Some of the fishing boats were away, which was disappointing for the crews, although it is a little difficult to imagine how one extra person could have been squeezed into the congregation which later on crowded the store.
Jervis came over the river very early in the morning, and, with the help of Miles and Phil, got the store ready to serve as a church for the occasion. Pails of lard with boards laid across served for seats in the centre of the floor; barrels of pork, of beans, and of flour made a sort of dais or high seat all round the walls, on which the boys and the younger men might be accommodated. Rather a precarious kind of seat this was, as barrel heads were apt to give way, and then the luckless individual would be smothered with flour or bespattered with brine.
Mary also came across early, to help to dress the bride, and her mood was so wildly hilarious that Mrs. Burton felt it necessary to gently reprove her.

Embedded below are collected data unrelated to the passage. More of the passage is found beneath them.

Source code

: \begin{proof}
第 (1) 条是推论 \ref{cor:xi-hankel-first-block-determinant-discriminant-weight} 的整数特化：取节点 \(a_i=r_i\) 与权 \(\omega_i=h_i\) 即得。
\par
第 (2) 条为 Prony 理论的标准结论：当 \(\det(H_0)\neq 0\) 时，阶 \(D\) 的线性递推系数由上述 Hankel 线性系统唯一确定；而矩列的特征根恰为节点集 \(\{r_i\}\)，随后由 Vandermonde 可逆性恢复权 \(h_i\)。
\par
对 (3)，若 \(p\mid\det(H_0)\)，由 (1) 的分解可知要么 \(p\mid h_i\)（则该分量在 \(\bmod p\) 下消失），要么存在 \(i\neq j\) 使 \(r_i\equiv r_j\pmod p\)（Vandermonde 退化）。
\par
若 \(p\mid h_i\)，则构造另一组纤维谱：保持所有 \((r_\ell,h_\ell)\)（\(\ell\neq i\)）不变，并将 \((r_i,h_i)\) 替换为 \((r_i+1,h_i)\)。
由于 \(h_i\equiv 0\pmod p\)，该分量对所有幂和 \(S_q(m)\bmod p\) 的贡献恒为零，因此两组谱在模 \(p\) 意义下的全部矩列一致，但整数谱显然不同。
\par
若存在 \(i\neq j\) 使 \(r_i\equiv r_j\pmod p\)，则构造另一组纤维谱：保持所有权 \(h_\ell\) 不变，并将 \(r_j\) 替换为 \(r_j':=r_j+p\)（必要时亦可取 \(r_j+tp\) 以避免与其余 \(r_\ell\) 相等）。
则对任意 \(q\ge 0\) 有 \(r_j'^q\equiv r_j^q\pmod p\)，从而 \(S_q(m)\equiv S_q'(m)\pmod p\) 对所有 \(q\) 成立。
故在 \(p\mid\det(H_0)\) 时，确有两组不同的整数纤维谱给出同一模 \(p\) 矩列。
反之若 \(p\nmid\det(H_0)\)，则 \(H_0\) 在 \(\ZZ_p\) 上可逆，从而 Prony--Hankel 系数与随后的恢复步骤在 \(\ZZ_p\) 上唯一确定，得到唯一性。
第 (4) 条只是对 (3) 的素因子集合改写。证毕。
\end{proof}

"Of course it is right to be happy and cheerful at a wedding, but there is always a strain of sadness somewhere to keep our spirits even. And we can't forget that Katherine is to go to England next week."

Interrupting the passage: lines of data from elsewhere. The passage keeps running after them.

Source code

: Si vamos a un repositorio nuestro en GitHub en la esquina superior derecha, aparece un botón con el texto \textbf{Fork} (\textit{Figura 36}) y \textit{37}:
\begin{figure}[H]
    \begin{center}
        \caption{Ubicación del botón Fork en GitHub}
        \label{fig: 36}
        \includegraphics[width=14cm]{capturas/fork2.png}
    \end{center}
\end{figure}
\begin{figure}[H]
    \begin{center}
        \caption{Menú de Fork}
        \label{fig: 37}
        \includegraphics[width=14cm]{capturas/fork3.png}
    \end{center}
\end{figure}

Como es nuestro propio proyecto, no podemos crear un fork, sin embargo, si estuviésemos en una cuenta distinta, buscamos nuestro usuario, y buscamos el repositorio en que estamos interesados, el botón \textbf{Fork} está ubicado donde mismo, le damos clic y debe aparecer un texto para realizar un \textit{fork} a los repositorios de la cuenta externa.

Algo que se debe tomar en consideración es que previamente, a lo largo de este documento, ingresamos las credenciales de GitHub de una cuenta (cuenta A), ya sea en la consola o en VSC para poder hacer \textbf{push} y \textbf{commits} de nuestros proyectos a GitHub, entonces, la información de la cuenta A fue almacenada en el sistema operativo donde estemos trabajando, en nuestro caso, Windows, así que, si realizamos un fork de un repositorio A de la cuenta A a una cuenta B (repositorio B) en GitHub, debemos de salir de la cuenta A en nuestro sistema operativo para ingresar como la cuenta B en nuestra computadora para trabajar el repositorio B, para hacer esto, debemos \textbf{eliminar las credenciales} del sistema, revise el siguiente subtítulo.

"But she will be glad to go, and glad to come back; no one wants to stay in one place all her life, in these gadabout days," Mary answered. Then she produced a box and bade Katherine admire what she had brought her.
"I felt when I bought it that it was shockingly unsuitable," Mary said, laughing, as from the folds of soft white paper she lifted out a square of exquisite lace for a bridal veil, and flung it over Katherine's hair. "But plainly I have the eye of a seer, and I imagined you standing up to be married in a sailor hat, or something equally unsuitable, and it was not to be endured."
"How lovely!" sighed Mrs. Burton, in an ecstasy of admiration. But Katherine said nothing at all; her heart was too full for speech, and she was thinking of last summer, when it had seemed right that she should stand aside to let Mary have the happiness she wanted for herself. Things had changed so much since then that it seemed scarcely possible that she could have had to bear so many heartaches.
At this moment one of the twins burst into the room with the information that the bishop had arrived, and Katherine, walking like one in a dream, went out from her chamber and crossed the homely kitchen to the store.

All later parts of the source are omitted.